* _Exercise prompt_: Each record below needs to be reproduced precisely, though not its pictures.

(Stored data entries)
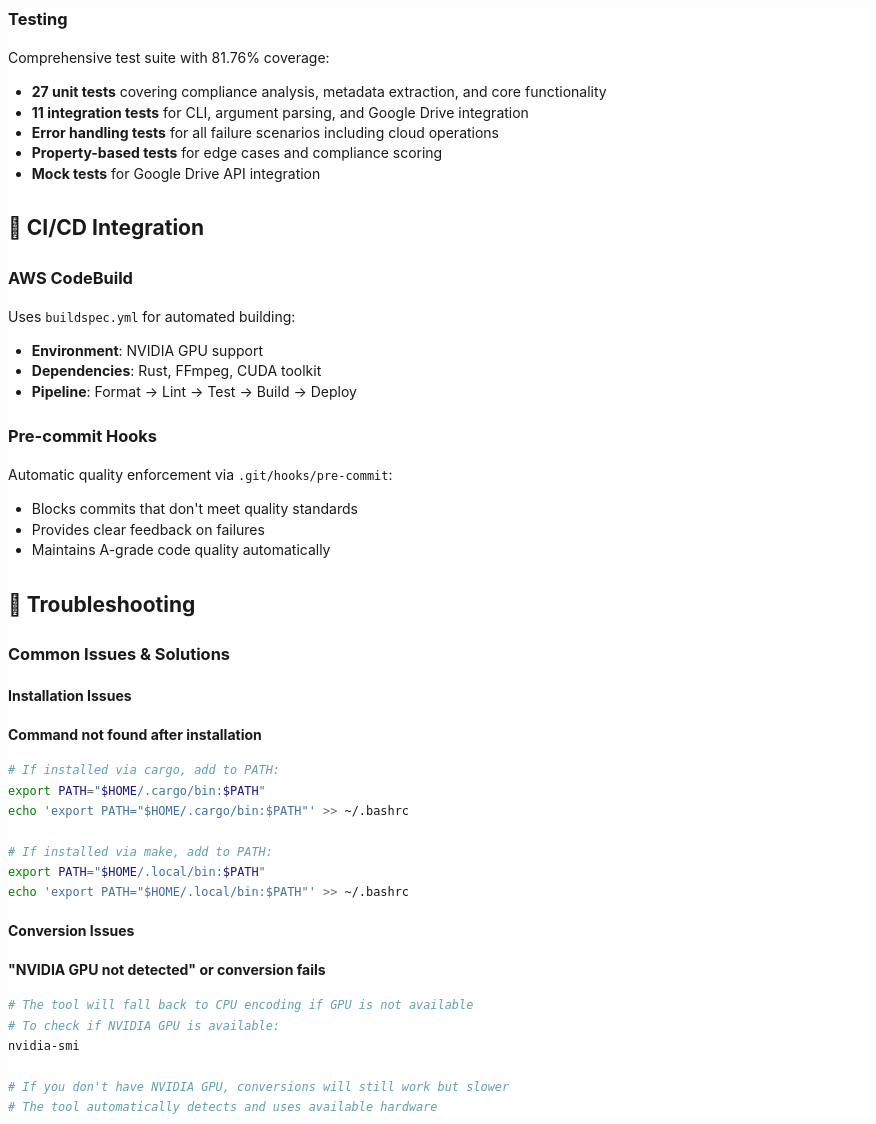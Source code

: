 ### Testing
Comprehensive test suite with 81.76% coverage:
- **27 unit tests** covering compliance analysis, metadata extraction, and core functionality
- **11 integration tests** for CLI, argument parsing, and Google Drive integration
- **Error handling tests** for all failure scenarios including cloud operations
- **Property-based tests** for edge cases and compliance scoring
- **Mock tests** for Google Drive API integration

## 🚦 CI/CD Integration

### AWS CodeBuild
Uses `buildspec.yml` for automated building:
- **Environment**: NVIDIA GPU support
- **Dependencies**: Rust, FFmpeg, CUDA toolkit
- **Pipeline**: Format → Lint → Test → Build → Deploy

### Pre-commit Hooks
Automatic quality enforcement via `.git/hooks/pre-commit`:
- Blocks commits that don't meet quality standards
- Provides clear feedback on failures
- Maintains A-grade code quality automatically

## 🔧 Troubleshooting

### Common Issues & Solutions

#### Installation Issues

**Command not found after installation**
```bash
# If installed via cargo, add to PATH:
export PATH="$HOME/.cargo/bin:$PATH"
echo 'export PATH="$HOME/.cargo/bin:$PATH"' >> ~/.bashrc

# If installed via make, add to PATH:
export PATH="$HOME/.local/bin:$PATH"
echo 'export PATH="$HOME/.local/bin:$PATH"' >> ~/.bashrc
```

#### Conversion Issues

**"NVIDIA GPU not detected" or conversion fails**
```bash
# The tool will fall back to CPU encoding if GPU is not available
# To check if NVIDIA GPU is available:
nvidia-smi

# If you don't have NVIDIA GPU, conversions will still work but slower
# The tool automatically detects and uses available hardware
```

* _Solution for this problem_:
Source code

: ### Testing
Comprehensive test suite with 81.76% coverage:
- **27 unit tests** covering compliance analysis, metadata extraction, and core functionality
- **11 integration tests** for CLI, argument parsing, and Google Drive integration
- **Error handling tests** for all failure scenarios including cloud operations
- **Property-based tests** for edge cases and compliance scoring
- **Mock tests** for Google Drive API integration

## 🚦 CI/CD Integration

### AWS CodeBuild
Uses `buildspec.yml` for automated building:
- **Environment**: NVIDIA GPU support
- **Dependencies**: Rust, FFmpeg, CUDA toolkit
- **Pipeline**: Format → Lint → Test → Build → Deploy

### Pre-commit Hooks
Automatic quality enforcement via `.git/hooks/pre-commit`:
- Blocks commits that don't meet quality standards
- Provides clear feedback on failures
- Maintains A-grade code quality automatically

## 🔧 Troubleshooting

### Common Issues & Solutions

#### Installation Issues

**Command not found after installation**
```bash
# If installed via cargo, add to PATH:
export PATH="$HOME/.cargo/bin:$PATH"
echo 'export PATH="$HOME/.cargo/bin:$PATH"' >> ~/.bashrc

# If installed via make, add to PATH:
export PATH="$HOME/.local/bin:$PATH"
echo 'export PATH="$HOME/.local/bin:$PATH"' >> ~/.bashrc
```

#### Conversion Issues

**"NVIDIA GPU not detected" or conversion fails**
```bash
# The tool will fall back to CPU encoding if GPU is not available
# To check if NVIDIA GPU is available:
nvidia-smi

# If you don't have NVIDIA GPU, conversions will still work but slower
# The tool automatically detects and uses available hardware
```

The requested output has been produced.